DATA SUPPLIED Block Start
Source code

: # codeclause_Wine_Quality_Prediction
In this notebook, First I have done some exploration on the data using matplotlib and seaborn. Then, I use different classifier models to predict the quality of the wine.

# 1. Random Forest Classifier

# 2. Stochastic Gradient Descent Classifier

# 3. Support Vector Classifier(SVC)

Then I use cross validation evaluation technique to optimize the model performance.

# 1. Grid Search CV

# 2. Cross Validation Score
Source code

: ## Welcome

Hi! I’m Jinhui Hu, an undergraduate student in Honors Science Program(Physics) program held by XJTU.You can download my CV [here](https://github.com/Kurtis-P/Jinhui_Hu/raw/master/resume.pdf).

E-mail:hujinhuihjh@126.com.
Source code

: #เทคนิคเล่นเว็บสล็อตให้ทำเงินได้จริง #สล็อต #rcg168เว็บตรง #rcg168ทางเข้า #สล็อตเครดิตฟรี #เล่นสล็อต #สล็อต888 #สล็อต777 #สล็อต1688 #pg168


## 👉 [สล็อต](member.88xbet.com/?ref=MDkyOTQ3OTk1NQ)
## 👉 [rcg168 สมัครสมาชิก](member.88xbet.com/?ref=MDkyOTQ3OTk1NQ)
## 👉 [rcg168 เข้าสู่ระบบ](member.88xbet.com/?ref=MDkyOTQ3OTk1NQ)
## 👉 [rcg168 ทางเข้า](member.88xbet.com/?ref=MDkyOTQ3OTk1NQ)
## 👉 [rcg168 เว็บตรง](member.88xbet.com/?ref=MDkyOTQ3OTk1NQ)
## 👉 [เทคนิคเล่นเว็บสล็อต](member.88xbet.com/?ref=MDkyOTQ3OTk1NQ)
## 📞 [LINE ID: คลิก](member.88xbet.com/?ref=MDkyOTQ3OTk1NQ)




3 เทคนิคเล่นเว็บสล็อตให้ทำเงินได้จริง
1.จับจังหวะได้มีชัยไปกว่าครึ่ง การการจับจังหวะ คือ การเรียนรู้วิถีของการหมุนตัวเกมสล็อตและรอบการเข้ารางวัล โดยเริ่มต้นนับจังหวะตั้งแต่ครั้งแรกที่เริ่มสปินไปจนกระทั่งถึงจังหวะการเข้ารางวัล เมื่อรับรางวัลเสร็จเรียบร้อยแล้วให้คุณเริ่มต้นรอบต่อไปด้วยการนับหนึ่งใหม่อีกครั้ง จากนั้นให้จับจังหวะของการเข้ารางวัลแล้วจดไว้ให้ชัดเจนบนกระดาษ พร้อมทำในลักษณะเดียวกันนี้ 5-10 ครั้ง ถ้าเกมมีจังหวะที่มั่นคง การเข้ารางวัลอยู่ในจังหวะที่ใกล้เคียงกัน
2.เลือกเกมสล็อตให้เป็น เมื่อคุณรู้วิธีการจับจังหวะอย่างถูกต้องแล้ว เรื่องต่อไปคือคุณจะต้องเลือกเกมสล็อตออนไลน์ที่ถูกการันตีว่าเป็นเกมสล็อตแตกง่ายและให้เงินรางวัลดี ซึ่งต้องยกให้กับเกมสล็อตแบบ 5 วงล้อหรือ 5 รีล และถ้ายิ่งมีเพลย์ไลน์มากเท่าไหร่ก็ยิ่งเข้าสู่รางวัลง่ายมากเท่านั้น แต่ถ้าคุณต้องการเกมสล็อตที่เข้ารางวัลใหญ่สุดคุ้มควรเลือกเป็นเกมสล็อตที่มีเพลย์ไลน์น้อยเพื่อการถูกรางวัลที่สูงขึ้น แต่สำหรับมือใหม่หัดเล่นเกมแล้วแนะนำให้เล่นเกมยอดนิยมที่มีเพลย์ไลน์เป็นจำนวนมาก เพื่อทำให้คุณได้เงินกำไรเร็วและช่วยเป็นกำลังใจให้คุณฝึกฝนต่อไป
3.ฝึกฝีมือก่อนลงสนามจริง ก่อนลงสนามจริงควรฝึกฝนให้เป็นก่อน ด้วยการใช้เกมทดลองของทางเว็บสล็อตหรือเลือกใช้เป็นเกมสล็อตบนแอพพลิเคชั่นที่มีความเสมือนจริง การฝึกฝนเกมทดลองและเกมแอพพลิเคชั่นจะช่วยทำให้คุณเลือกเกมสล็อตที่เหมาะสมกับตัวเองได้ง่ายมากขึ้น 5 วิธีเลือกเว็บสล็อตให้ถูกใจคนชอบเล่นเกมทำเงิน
DATA SUPPLIED Block End
DATA SUPPLIED Block Start
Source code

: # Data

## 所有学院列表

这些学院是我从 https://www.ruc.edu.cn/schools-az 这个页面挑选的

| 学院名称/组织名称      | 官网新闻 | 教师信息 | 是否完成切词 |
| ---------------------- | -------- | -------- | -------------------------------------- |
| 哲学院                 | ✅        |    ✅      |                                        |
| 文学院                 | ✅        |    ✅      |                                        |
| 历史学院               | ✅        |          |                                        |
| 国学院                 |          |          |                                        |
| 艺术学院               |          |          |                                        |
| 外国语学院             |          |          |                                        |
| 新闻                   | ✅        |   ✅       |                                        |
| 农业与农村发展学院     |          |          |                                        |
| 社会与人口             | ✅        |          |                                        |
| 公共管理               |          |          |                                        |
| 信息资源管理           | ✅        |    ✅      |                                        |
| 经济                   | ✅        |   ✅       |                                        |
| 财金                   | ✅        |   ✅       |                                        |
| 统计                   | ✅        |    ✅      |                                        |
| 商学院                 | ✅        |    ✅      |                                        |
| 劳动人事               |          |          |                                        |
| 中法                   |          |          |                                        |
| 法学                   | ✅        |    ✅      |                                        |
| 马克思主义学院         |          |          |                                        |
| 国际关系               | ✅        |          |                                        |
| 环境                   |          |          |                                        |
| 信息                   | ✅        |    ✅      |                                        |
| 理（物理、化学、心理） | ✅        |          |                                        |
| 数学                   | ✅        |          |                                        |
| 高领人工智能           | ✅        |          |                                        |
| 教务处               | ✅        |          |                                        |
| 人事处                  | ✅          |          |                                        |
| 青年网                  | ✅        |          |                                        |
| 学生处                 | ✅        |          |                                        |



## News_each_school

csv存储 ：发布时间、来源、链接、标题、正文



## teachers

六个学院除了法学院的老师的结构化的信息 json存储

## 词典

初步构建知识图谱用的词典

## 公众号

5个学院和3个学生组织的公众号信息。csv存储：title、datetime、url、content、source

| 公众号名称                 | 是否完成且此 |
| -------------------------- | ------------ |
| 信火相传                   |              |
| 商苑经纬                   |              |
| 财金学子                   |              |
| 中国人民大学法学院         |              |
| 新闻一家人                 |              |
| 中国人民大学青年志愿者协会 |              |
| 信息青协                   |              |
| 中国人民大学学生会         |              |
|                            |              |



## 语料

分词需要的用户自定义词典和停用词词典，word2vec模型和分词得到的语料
DATA SUPPLIED Block End
WHAT THE TASK ASKS ::
Among the entries above, how many lines contain the string "csv存储"? Write the number alone.

REPLY ::
2